■ **Try it**:
The copy you return must match the listing word for word and carry no pictures.

■ **Information supplied**:
------------------------

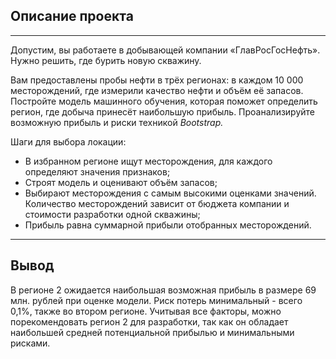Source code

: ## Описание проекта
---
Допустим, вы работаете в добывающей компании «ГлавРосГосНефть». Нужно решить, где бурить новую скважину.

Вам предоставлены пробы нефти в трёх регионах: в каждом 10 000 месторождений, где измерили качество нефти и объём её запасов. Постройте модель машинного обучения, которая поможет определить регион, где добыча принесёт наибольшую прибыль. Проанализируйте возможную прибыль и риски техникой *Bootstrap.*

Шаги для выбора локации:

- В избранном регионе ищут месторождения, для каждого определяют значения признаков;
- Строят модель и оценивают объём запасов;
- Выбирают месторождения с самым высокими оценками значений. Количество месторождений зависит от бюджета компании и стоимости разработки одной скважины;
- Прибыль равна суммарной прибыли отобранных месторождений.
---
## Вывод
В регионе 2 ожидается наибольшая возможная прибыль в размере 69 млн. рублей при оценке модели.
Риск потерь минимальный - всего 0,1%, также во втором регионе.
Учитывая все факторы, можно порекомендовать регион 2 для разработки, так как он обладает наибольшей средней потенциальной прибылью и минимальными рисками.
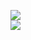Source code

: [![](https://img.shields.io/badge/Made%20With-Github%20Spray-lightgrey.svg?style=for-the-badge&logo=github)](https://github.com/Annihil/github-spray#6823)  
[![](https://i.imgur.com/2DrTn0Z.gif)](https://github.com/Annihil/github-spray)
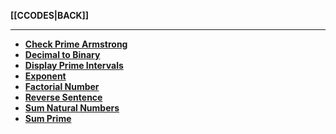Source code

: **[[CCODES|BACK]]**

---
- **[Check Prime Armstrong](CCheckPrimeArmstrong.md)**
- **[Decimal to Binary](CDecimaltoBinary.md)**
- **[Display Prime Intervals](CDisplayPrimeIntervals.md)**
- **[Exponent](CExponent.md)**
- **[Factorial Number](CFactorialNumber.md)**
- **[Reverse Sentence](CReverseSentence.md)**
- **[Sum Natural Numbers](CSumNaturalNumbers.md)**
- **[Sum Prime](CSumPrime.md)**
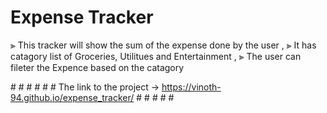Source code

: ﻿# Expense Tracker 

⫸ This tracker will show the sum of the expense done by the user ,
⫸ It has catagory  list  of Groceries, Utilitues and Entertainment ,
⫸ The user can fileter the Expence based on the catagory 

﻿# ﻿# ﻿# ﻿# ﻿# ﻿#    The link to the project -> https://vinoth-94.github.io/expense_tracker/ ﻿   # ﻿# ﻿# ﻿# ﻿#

------------------------

■ **Result of the exercise**:
Source code

: ## Описание проекта
---
Допустим, вы работаете в добывающей компании «ГлавРосГосНефть». Нужно решить, где бурить новую скважину.

Вам предоставлены пробы нефти в трёх регионах: в каждом 10 000 месторождений, где измерили качество нефти и объём её запасов. Постройте модель машинного обучения, которая поможет определить регион, где добыча принесёт наибольшую прибыль. Проанализируйте возможную прибыль и риски техникой *Bootstrap.*

Шаги для выбора локации:

- В избранном регионе ищут месторождения, для каждого определяют значения признаков;
- Строят модель и оценивают объём запасов;
- Выбирают месторождения с самым высокими оценками значений. Количество месторождений зависит от бюджета компании и стоимости разработки одной скважины;
- Прибыль равна суммарной прибыли отобранных месторождений.
---
## Вывод
В регионе 2 ожидается наибольшая возможная прибыль в размере 69 млн. рублей при оценке модели.
Риск потерь минимальный - всего 0,1%, также во втором регионе.
Учитывая все факторы, можно порекомендовать регион 2 для разработки, так как он обладает наибольшей средней потенциальной прибылью и минимальными рисками.
Source code

: [![](https://img.shields.io/badge/Made%20With-Github%20Spray-lightgrey.svg?style=for-the-badge&logo=github)](https://github.com/Annihil/github-spray#6823)  
[![](https://i.imgur.com/2DrTn0Z.gif)](https://github.com/Annihil/github-spray)
Source code

: **[[CCODES|BACK]]**

---
- **[Check Prime Armstrong](CCheckPrimeArmstrong.md)**
- **[Decimal to Binary](CDecimaltoBinary.md)**
- **[Display Prime Intervals](CDisplayPrimeIntervals.md)**
- **[Exponent](CExponent.md)**
- **[Factorial Number](CFactorialNumber.md)**
- **[Reverse Sentence](CReverseSentence.md)**
- **[Sum Natural Numbers](CSumNaturalNumbers.md)**
- **[Sum Prime](CSumPrime.md)**
Source code

: ﻿# Expense Tracker 

⫸ This tracker will show the sum of the expense done by the user ,
⫸ It has catagory  list  of Groceries, Utilitues and Entertainment ,
⫸ The user can fileter the Expence based on the catagory 

﻿# ﻿# ﻿# ﻿# ﻿# ﻿#    The link to the project -> https://vinoth-94.github.io/expense_tracker/ ﻿   # ﻿# ﻿# ﻿# ﻿#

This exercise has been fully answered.